Do Grades Matter?
February 17, 2015
One of the most frightening things to look at as an AP and excelled student is my grade. The fear of bad grades and where to go to college hovers while trying to do my best. While sitting in class, fear boils in my stomach while teachers explain that grades do not matter and students should not care or live for them. The idea seems absurd as it rattles around in my head with the question of will my grade prove worthy to get accepted into my dream college. Yet colleges care less about the number that is students’ GPA. They care about experiences and what they have done for their community and how they will build their school into a better place. Students need to take a step back and take a deep breath, grades do not define you, grades do not define your life.
“I feel that a 4.0 is a very short term goal but I’m more concerned about the kid that actually learned something,” English teacher Eric Benson said, “schools like you for more than your GPA.” People tend to forget about the extracurricular activities that truly cause you to grow as a person. These activities—participating in sports, singing in a play, being the president of a club—are the things that cause colleges to select you.
“It’s hard because sometimes parents and other students make it seem as if grades should always be at the top of our list, sometimes it seems like we try to bypass the learning to manage to get all our work done in our classes,” junior Thaovi Nyguen said. Students need to remember that it is the learning and the experiences that will help us excel in college and beyond, grades do not show this. Many students learn to cheat the system, earn that number that we all look up to but never actually learn anything. This is not going to help us when life progresses past high school.
Students need to step away from the gradebook, take a deep breath, and learn that this one small number does not define them, we need to focus on the way we develop ourselves. We need to help build our experiences, help the people in our community, and not just try to get an A but try to learn as much as we can.

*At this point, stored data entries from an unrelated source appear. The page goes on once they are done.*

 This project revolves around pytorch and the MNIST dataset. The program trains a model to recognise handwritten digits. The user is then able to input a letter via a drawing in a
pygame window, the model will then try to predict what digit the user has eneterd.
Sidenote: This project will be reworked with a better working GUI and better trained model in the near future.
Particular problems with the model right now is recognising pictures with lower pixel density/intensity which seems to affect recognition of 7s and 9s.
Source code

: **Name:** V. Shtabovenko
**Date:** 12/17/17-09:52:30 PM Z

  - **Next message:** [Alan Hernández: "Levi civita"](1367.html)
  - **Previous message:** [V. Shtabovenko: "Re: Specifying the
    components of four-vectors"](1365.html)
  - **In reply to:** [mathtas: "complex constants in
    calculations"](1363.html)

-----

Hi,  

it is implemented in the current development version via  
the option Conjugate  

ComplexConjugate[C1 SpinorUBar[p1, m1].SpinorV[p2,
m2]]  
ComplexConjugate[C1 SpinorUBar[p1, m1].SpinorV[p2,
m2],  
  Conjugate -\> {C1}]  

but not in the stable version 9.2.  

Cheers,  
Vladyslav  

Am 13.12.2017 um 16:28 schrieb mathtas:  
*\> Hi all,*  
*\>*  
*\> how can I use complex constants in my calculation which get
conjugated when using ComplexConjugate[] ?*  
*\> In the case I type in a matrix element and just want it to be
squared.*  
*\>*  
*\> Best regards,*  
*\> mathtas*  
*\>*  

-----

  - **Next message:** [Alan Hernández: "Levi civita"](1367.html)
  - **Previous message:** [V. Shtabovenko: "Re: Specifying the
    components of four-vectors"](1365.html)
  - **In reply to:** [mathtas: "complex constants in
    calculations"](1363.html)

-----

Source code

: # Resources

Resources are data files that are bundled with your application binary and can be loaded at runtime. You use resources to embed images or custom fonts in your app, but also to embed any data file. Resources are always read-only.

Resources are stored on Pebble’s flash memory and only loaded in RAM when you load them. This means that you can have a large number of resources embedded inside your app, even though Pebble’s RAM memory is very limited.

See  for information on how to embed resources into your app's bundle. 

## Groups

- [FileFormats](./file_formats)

Eric Benson • Mar 12, 2015 at 12:32 pm
That Eric Benson guy sounds smart. In all seriousness, though, I’m happy that you posted this. It’s a sad day indeed to see a kid who gamed the system walk as valedictorian through tricks and schedule dancing and watch kids who pushed themselves to expand their mind (but earned Bs) sit by without honor. I like to think I’m teaching batches of future citizens instead of people who can check boxes and look impressive simply for the sake of looking impressive. An A means perfection. I think most people would want to be around imperfect people willing to learn rather than people feeling they are entitled to the label of perfect because that’s what they are used to. If you earn your A, be proud and humble. If you don’t, look to how to improve and revel in the fact that, in your adult life, no one is going to care about that high school GPA too much at all.